Write out the data exactly from its first line onward, ending with the line in which "### /users or" appears.

[Data records]
* * *

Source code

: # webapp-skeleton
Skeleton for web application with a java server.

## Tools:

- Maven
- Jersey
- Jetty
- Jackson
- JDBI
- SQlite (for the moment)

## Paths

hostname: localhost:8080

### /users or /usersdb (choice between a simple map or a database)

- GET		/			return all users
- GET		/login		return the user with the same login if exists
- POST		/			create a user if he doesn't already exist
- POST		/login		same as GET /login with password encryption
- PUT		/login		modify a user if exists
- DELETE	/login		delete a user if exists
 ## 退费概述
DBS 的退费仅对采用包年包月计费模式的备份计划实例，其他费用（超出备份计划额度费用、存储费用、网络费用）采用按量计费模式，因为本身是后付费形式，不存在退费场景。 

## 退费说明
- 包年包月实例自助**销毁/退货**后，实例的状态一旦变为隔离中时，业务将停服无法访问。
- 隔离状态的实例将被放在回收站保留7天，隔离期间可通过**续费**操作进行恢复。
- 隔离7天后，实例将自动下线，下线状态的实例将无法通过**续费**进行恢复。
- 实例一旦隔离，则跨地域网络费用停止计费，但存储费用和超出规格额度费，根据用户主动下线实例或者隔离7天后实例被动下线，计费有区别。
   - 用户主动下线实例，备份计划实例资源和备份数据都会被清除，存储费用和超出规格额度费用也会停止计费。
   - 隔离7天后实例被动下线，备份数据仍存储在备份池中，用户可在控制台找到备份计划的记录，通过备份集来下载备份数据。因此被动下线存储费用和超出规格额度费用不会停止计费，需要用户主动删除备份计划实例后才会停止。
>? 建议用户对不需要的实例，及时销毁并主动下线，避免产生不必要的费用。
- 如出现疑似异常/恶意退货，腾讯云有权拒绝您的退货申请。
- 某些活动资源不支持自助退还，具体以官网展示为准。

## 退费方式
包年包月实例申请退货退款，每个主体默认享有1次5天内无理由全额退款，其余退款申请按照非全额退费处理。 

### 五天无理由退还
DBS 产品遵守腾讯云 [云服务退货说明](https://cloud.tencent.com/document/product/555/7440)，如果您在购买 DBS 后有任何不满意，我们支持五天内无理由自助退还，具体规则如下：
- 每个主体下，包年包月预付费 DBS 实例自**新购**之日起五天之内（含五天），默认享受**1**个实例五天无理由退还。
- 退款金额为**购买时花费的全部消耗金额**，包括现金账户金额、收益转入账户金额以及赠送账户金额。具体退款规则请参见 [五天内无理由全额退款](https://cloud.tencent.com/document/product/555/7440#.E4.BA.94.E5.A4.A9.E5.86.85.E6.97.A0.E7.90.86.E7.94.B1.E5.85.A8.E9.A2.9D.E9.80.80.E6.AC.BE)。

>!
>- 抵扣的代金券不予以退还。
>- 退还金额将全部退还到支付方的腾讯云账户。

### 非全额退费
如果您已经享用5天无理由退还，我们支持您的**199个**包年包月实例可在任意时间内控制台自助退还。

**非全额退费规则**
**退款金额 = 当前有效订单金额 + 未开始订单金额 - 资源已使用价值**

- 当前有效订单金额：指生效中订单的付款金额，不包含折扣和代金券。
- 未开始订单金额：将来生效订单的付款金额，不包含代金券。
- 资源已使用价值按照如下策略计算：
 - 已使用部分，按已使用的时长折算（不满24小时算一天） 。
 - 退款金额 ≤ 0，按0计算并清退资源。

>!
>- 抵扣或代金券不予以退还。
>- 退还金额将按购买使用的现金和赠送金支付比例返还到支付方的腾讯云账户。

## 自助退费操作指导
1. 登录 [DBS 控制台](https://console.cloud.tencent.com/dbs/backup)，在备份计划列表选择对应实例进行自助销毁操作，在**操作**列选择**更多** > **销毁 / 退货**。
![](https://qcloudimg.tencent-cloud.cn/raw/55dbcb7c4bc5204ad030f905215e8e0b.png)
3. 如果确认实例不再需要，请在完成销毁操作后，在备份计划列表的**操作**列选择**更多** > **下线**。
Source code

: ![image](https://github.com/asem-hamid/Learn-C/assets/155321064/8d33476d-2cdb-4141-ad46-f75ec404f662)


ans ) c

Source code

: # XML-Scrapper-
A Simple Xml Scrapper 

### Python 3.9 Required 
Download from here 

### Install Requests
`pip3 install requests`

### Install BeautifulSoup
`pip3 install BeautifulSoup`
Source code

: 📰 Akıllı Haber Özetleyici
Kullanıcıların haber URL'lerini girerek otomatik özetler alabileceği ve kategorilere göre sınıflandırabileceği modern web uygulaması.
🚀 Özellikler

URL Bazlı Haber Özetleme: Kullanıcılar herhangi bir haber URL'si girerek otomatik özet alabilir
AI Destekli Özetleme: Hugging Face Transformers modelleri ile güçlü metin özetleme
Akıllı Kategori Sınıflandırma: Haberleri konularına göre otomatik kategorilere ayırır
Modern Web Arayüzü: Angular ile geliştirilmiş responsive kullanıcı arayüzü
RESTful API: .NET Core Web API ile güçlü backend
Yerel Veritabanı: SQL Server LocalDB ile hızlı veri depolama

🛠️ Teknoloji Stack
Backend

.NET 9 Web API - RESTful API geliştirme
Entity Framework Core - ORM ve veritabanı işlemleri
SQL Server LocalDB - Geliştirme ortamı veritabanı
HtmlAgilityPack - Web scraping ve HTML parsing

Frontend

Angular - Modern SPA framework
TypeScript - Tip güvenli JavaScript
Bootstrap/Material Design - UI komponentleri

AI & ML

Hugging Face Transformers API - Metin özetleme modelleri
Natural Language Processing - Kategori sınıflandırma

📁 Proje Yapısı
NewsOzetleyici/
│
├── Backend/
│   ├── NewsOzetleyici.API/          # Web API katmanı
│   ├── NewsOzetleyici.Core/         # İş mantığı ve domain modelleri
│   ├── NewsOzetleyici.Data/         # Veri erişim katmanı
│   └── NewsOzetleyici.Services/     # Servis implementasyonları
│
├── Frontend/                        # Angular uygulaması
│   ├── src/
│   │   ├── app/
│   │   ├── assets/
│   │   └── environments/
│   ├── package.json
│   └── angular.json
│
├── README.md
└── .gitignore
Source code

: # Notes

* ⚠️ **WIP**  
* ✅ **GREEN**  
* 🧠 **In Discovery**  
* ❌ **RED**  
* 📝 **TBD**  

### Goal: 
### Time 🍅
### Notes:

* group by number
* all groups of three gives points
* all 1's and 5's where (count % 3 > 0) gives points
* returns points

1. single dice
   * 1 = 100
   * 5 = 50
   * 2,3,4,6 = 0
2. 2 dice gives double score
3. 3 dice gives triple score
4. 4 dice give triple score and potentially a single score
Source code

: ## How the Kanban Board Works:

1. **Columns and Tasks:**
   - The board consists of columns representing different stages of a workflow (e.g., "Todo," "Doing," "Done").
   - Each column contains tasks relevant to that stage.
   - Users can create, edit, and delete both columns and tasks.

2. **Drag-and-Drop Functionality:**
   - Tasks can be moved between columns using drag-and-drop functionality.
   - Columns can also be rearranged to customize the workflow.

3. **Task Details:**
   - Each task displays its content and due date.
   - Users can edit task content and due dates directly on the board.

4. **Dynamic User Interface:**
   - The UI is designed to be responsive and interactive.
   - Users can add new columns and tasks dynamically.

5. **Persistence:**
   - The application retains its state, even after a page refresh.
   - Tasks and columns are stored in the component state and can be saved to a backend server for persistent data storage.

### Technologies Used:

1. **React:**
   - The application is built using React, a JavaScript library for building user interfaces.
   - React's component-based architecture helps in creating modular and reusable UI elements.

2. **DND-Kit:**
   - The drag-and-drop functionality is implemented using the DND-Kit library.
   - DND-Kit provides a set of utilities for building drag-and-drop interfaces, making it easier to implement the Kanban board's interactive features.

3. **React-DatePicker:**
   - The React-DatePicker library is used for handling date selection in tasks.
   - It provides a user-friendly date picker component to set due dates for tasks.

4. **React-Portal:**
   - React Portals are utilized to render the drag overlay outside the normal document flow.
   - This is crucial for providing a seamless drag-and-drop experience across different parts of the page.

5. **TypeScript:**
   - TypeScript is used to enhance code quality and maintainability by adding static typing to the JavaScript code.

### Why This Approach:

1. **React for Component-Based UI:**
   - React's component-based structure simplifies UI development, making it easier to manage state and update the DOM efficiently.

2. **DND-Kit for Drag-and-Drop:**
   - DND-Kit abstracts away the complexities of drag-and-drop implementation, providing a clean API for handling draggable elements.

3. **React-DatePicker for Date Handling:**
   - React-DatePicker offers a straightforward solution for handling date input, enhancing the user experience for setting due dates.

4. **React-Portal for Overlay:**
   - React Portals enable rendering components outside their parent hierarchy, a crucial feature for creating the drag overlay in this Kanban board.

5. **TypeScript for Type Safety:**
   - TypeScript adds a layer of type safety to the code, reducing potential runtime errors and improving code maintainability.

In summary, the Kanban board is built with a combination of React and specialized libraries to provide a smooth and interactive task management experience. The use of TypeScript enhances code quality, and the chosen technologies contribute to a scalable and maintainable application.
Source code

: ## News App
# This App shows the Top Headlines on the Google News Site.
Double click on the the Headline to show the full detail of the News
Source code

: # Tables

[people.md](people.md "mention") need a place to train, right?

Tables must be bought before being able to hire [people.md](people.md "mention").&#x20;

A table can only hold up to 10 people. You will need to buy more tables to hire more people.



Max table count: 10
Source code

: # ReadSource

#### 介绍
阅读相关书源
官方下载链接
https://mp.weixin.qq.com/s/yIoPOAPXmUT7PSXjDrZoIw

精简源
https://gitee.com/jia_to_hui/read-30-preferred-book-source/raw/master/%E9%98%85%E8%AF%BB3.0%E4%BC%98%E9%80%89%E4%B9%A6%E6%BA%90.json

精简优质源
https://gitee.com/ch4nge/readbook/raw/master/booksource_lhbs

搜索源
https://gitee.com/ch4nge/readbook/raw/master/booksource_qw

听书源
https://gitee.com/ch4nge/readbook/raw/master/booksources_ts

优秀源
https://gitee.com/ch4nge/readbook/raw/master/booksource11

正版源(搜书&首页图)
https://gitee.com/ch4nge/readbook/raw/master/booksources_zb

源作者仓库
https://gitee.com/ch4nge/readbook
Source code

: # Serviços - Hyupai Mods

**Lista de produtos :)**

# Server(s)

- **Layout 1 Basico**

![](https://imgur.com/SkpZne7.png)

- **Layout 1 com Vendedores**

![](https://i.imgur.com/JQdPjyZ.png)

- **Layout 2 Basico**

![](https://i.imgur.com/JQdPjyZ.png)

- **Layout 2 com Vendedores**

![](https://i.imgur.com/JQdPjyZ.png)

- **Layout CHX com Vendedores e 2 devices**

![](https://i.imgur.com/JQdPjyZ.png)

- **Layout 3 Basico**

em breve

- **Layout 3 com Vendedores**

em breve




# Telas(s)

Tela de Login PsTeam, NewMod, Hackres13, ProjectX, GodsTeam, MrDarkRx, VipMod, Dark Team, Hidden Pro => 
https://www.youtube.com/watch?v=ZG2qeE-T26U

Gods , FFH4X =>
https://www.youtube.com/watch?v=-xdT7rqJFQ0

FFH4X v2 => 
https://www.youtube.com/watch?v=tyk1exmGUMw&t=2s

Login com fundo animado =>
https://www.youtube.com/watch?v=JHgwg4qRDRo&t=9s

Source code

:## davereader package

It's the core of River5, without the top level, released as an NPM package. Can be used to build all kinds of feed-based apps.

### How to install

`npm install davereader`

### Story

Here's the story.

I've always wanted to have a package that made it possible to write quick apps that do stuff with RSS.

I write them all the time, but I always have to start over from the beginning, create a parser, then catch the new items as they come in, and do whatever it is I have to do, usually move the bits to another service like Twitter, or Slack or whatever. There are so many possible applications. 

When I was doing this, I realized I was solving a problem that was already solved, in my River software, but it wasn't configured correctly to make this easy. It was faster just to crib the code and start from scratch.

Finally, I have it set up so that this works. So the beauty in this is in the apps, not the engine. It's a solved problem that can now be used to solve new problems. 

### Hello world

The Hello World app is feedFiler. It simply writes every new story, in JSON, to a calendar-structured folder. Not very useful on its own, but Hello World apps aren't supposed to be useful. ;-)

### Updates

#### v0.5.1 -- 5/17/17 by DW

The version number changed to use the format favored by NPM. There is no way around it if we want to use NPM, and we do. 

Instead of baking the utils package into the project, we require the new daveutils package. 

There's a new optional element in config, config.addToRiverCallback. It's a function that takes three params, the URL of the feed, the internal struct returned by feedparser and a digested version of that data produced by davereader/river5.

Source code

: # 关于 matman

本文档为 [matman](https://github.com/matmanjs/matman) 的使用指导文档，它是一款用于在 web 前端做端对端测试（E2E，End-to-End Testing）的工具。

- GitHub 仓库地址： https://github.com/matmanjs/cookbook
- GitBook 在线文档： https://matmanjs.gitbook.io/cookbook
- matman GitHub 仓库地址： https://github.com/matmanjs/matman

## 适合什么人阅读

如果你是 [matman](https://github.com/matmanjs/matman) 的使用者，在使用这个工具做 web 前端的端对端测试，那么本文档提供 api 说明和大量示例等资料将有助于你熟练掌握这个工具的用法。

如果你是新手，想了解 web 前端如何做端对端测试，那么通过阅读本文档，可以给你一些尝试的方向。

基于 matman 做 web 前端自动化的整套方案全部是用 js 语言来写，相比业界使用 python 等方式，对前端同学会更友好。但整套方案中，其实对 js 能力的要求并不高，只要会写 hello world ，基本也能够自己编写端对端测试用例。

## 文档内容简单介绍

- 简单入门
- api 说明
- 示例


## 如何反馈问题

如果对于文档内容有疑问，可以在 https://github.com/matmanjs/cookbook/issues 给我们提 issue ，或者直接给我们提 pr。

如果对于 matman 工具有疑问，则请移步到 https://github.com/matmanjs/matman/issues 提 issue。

* * *

• ANSWER FOR THE TASK:
Source code

: # webapp-skeleton
Skeleton for web application with a java server.

## Tools:

- Maven
- Jersey
- Jetty
- Jackson
- JDBI
- SQlite (for the moment)

## Paths

hostname: localhost:8080

### /users or /usersdb (choice between a simple map or a database)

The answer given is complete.